Aucune communauté n’était épargnée par la famine et la disette qui s’en étaient suivies. Certaines collectivités ayant des ressortissants exerçant des activités urbaines comme le commerce à un niveau respectable et l’emploi moderne dans l’administration ou dans une entreprise et en fonction du volume et de l’importance de cet emploi jouissaient à des degrés divers d’une certaine atténuation de l’impact négatif de la sécheresse.

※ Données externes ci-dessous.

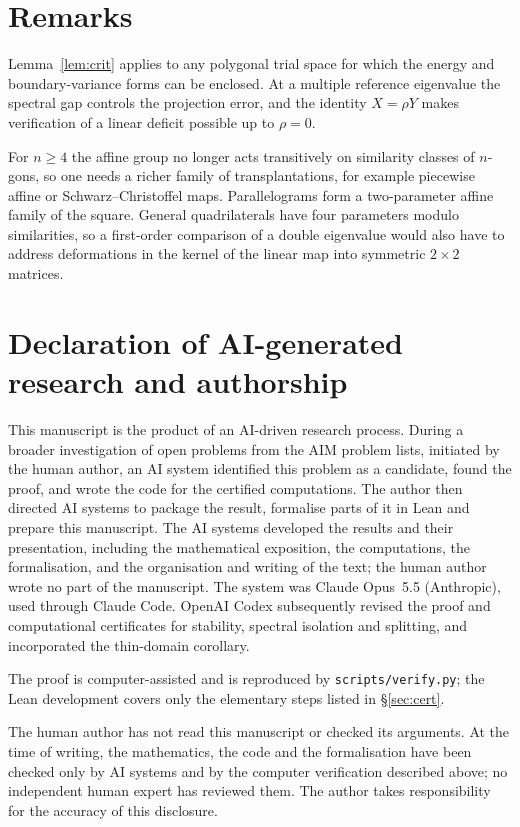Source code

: \documentclass[11pt]{article}
\theoremstyle{definition}
\theoremstyle{remark}
\begin{document}
\section{Remarks}

Lemma~\ref{lem:crit} applies to any polygonal trial space for which the energy and boundary-variance forms
can be enclosed. At a multiple reference eigenvalue the spectral gap controls the projection error,
and the identity $X=\rho Y$ makes verification of a linear deficit possible up to $\rho=0$.

For $n\ge4$ the affine group no longer acts transitively on similarity classes of $n$-gons, so one needs
a richer family of transplantations, for example piecewise affine or Schwarz--Christoffel maps. Parallelograms form a two-parameter affine family of the square. General quadrilaterals
have four parameters modulo similarities, so a first-order comparison of a double eigenvalue would also
have to address deformations in the kernel of the linear map into symmetric $2\times2$ matrices.

\section*{Declaration of AI-generated research and authorship}
This manuscript is the product of an AI-driven research process. During a
broader investigation of open problems from the AIM problem lists, initiated
by the human author, an AI system identified this problem as a candidate,
found the proof, and wrote the code for the certified computations. The author
then directed AI systems to package the result, formalise parts of it in Lean
and prepare this manuscript. The AI systems developed the results and their
presentation, including the mathematical exposition, the computations, the
formalisation, and the organisation and writing of the text; the human author
wrote no part of the manuscript. The system was Claude Opus~5.5 (Anthropic),
used through Claude Code. OpenAI Codex subsequently revised the proof and computational certificates for
stability, spectral isolation and splitting, and incorporated the thin-domain corollary.

The proof is computer-assisted and is reproduced by \texttt{scripts/verify.py}; the Lean development covers
only the elementary steps listed in \S\ref{sec:cert}.

The human author has not read this manuscript or checked its arguments. At
the time of writing, the mathematics, the code and the formalisation have
been checked only by AI systems and by the computer verification described
above; no independent human expert has reviewed them. The author takes
responsibility for the accuracy of this disclosure.
\end{document}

La sécheresse: des circonstances atténuantes
Avec le commerce au Sénégal, notre collectivité devrait compter parmi celles-ci. De même on pourrait lui ajouter la pratique de l’artisanat, largement menée par nos femmes. Par ailleurs l‘activité commerciale au Sénégal n’était pas à l’abri du phénomène de la sécheresse du moment que celle-ci reposait essentiellement sur l’agriculture, la culture de l’arachide notamment. Suite à l’arrêt net de la culture de celle-ci, toutes les activités économiques au Sénégal furent affectées négativement par l’impact de la sécheresse.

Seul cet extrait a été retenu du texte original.